Flay checks out your code for duplicate constructs and segments. It found several pieces of duplicated logic that I had never noticed before, I was really impressed. It also does soft matches on "similar" code, things that could probably be combined and simplified if you're clever. Very nice.

The great thing about metric_fu is that you just run one command, and all the packages get run for you, giving you one page afterwards containing links to the results of whatever package you want. Check it out, you might be surprised at how much your fingers start itching to go back and fix all the problems you didn't even know you had.

Monday, May 25, 2009

Curse you, rake db:migrate!

Have you ever been in this situation?

"Hmm, this feature will require a big change to my database! I mean, we're going to have to touch every single record in that table."

If you have, you've probably followed up with this thought:

"Good thing I'm using Rails! They make it so easy!"

And then you went and wrote this migration:


def self.up
Model.all.each do |m|
#..some important function
#performed on every object..
end
end


And then you were really proud of how quickly that went, and you run it on your development machine, and it works really well. But THEN you push it to your staging or production server that has way more data than your dev machine, and you get this staring back at you from your command line:


** [out :: 123.123.123.100:8063] ==
** YourCrazyMigration: migrating
=========================================


And you stare at that for about 30 seconds before shouting:

"Mother F%^&er! I did it again! I can't believe I did it again! I built a stupid migration that uses the stupid 'all' method which is now dominating the memory on that box and I can either kill it and pick up the pieces or let it run for the next 3 hours as it pages the hell out of the hard disk!"

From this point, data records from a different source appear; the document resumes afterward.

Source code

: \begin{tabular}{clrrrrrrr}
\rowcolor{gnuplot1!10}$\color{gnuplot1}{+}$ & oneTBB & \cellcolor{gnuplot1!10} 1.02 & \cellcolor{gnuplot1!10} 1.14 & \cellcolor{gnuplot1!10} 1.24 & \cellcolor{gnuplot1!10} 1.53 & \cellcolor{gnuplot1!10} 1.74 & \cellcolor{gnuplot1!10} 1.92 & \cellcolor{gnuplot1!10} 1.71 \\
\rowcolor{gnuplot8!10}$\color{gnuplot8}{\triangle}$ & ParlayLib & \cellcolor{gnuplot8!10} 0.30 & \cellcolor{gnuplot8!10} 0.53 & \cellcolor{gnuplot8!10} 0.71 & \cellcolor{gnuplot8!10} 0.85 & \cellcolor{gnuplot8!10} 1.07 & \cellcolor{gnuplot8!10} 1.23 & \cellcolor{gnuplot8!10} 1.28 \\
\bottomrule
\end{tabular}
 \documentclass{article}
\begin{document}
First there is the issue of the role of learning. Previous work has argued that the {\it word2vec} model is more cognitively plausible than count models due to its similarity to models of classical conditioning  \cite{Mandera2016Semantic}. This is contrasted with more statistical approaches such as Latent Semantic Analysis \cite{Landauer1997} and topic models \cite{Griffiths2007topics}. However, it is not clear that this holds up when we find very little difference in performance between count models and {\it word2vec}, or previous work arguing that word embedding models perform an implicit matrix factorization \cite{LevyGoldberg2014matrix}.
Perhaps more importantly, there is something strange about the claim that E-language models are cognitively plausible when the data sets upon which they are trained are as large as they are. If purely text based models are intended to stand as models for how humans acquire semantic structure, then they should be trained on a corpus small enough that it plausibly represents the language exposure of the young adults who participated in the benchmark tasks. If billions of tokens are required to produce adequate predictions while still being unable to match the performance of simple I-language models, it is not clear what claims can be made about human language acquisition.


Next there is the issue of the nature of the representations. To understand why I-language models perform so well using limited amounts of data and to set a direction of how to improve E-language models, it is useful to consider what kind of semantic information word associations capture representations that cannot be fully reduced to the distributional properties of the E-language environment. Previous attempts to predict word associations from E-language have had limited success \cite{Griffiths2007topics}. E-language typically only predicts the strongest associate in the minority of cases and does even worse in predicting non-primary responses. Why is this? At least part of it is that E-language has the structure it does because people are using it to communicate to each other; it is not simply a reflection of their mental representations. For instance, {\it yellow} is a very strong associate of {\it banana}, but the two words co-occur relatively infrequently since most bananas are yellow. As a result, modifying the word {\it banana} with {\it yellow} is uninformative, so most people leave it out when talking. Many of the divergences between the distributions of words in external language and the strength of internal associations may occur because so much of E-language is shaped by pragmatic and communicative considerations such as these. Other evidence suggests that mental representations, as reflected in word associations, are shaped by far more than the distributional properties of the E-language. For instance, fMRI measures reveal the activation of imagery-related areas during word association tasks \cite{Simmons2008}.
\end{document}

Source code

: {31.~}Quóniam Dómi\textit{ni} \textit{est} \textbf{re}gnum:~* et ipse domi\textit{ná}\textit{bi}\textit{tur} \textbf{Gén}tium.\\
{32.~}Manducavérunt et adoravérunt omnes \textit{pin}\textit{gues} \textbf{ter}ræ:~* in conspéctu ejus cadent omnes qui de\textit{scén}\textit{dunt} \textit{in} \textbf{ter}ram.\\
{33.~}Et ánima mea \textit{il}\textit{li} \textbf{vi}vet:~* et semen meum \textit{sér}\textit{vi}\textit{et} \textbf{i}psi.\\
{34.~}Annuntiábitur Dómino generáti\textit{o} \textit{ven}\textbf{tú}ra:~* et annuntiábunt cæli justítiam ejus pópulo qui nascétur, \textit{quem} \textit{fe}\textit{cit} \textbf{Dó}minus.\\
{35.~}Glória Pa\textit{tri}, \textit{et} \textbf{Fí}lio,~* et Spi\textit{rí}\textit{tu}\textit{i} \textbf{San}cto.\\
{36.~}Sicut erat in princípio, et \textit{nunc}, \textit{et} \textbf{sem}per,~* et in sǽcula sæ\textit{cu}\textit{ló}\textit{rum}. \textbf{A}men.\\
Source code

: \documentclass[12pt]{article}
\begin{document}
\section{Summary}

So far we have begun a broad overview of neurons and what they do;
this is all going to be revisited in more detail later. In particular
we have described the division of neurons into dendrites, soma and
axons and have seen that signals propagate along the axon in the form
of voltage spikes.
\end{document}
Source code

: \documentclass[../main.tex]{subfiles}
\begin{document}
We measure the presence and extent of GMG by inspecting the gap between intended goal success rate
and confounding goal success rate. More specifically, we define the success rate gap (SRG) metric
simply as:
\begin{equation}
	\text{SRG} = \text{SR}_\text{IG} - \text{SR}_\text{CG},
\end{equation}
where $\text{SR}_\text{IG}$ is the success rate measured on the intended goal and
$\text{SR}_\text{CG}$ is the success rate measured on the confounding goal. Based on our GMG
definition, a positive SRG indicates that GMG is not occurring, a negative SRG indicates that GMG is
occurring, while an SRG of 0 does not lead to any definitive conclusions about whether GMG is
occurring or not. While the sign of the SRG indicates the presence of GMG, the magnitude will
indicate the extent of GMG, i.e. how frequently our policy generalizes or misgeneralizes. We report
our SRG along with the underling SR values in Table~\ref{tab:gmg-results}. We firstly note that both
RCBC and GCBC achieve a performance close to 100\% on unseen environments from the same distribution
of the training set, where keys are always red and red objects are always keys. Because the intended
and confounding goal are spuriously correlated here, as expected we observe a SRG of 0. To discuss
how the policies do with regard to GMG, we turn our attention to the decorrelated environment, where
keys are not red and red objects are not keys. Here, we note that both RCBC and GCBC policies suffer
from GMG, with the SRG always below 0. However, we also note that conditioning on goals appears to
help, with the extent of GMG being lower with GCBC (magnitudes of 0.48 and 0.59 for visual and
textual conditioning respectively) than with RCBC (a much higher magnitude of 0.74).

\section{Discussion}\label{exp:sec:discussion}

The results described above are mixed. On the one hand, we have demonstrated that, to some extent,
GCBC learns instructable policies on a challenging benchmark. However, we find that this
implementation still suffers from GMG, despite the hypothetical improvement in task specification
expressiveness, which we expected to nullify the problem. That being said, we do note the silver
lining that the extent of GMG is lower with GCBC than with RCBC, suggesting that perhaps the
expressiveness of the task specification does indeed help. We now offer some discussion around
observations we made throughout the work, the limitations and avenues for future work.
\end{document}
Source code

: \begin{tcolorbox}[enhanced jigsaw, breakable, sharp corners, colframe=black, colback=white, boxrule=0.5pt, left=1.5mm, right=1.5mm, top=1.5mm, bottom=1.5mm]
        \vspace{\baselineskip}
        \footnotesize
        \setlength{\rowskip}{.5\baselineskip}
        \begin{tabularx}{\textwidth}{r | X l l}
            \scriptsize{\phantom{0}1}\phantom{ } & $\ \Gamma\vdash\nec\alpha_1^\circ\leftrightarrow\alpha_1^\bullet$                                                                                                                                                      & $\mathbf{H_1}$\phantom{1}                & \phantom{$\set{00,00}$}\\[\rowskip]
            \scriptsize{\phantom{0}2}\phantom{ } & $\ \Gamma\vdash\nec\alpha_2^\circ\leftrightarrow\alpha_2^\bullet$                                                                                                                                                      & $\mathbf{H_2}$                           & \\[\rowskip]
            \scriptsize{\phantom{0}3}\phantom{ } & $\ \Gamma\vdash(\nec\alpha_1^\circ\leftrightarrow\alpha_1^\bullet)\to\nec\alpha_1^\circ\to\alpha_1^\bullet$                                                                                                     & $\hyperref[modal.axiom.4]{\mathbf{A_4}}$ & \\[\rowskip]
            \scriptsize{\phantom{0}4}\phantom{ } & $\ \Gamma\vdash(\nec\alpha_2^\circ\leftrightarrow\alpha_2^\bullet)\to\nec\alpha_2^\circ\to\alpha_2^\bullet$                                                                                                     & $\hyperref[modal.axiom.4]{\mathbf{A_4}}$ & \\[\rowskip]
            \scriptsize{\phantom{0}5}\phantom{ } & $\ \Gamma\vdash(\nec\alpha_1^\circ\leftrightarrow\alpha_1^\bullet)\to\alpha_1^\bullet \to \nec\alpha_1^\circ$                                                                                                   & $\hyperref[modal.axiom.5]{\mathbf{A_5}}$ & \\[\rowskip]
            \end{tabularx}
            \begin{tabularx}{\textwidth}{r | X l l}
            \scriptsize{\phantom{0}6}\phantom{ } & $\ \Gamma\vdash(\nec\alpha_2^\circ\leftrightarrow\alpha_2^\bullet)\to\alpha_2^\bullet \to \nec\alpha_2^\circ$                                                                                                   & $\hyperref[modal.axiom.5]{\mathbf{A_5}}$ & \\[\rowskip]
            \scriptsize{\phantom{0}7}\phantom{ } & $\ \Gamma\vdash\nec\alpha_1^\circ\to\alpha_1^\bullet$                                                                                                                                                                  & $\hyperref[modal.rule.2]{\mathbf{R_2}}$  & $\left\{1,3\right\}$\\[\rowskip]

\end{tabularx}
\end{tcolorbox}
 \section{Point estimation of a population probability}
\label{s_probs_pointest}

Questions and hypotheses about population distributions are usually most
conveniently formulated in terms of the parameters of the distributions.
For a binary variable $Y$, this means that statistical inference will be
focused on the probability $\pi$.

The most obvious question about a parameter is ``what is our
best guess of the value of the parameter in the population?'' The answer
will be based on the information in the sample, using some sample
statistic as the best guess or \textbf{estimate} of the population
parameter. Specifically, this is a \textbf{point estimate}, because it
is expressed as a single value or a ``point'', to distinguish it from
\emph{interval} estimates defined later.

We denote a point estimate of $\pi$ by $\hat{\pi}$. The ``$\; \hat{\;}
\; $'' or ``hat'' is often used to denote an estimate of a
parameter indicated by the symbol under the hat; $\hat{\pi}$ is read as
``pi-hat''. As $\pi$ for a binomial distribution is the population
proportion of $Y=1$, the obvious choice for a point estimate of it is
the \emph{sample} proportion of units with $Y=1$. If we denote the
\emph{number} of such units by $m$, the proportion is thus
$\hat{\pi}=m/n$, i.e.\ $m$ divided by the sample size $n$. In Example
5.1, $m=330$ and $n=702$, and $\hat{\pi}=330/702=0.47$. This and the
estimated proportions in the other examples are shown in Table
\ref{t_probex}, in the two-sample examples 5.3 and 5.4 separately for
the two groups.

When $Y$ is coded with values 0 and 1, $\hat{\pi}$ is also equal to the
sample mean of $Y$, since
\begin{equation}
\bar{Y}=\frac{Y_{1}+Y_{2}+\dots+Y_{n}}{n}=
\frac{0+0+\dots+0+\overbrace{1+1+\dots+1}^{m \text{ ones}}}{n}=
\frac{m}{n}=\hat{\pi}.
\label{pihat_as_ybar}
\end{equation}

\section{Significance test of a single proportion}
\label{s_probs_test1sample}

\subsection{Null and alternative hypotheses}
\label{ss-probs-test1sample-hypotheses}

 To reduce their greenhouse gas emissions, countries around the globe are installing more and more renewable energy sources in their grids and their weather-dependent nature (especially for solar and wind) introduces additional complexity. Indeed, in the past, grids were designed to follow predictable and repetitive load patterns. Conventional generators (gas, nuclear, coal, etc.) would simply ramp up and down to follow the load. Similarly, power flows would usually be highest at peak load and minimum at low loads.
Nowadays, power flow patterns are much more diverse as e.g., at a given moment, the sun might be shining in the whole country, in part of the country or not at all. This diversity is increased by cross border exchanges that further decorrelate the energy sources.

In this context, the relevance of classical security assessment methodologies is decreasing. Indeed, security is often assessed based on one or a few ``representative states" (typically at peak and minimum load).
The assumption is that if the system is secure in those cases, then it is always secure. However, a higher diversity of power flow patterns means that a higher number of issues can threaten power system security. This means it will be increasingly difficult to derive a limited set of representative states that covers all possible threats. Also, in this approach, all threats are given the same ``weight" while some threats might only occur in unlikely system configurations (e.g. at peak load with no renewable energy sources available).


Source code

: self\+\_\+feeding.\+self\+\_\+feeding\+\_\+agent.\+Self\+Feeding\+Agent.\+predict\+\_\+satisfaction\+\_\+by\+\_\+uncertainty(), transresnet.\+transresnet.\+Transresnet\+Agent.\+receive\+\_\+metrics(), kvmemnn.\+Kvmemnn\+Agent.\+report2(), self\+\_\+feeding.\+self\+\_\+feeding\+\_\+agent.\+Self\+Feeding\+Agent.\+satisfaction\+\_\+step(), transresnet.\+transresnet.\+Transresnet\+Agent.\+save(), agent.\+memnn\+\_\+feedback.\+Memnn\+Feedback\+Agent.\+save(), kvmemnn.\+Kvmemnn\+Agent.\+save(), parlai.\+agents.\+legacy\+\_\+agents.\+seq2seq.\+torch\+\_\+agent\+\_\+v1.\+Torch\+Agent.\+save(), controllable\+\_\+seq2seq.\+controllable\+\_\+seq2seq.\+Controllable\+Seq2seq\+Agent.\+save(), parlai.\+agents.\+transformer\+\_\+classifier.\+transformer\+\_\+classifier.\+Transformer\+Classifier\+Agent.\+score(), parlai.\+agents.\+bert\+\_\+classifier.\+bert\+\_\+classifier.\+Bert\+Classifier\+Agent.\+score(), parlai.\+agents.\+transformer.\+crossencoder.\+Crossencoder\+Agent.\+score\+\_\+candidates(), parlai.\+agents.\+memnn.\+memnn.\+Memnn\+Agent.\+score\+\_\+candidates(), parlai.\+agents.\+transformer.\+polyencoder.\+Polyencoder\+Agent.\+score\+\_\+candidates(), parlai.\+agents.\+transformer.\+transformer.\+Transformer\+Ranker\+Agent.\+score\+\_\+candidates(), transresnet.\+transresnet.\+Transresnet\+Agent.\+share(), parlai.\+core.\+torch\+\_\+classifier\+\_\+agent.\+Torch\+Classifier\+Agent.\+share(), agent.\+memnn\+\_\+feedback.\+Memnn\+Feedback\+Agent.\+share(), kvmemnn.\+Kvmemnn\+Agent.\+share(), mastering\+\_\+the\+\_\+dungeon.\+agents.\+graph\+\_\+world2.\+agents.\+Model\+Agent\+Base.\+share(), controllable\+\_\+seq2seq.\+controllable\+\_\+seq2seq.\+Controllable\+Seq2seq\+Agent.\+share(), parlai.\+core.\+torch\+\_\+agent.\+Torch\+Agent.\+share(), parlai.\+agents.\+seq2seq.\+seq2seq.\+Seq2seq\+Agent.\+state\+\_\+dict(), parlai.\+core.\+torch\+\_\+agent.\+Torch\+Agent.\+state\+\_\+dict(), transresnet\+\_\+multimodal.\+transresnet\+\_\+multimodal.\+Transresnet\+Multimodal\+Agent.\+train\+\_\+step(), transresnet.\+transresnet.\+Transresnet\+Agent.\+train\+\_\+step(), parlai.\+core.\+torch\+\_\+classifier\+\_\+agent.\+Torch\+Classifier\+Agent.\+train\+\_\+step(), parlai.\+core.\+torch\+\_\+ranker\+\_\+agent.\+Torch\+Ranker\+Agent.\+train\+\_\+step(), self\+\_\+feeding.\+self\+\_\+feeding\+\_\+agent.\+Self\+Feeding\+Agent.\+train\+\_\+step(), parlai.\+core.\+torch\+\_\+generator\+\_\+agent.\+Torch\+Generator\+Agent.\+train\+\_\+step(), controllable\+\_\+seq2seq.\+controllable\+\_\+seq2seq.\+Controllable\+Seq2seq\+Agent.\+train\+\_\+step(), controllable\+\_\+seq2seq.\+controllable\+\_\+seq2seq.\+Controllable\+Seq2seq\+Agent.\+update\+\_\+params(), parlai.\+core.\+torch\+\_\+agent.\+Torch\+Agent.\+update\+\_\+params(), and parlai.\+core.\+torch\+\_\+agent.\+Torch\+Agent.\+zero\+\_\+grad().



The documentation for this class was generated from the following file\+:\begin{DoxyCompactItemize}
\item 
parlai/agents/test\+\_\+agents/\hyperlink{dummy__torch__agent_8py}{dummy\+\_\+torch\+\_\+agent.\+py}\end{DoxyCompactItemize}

Well, since I did EXACTLY THAT just now, I decided that from now on we'll be using a new migration task at our development shop called "safety_migrate", which you're welcome to take advantage of if you'd like. It runs through every file in your migration directory, checking for the dreaded "all" method, and WILL NOT run the migrations unless every file is clean!

check the gist:

http://gist.github.com/117625

Happy Migrating!

Sunday, May 17, 2009

Maximum Impact for Minimal Effort

Today was a day for working outside, and I got a lot of mulch spread over the landscaping at my house.

I love mulch because it's really easy to use, really cheap to buy, and really makes a difference in the way your yard looks. You can't get much more bang for your buck as far as landscaping goes.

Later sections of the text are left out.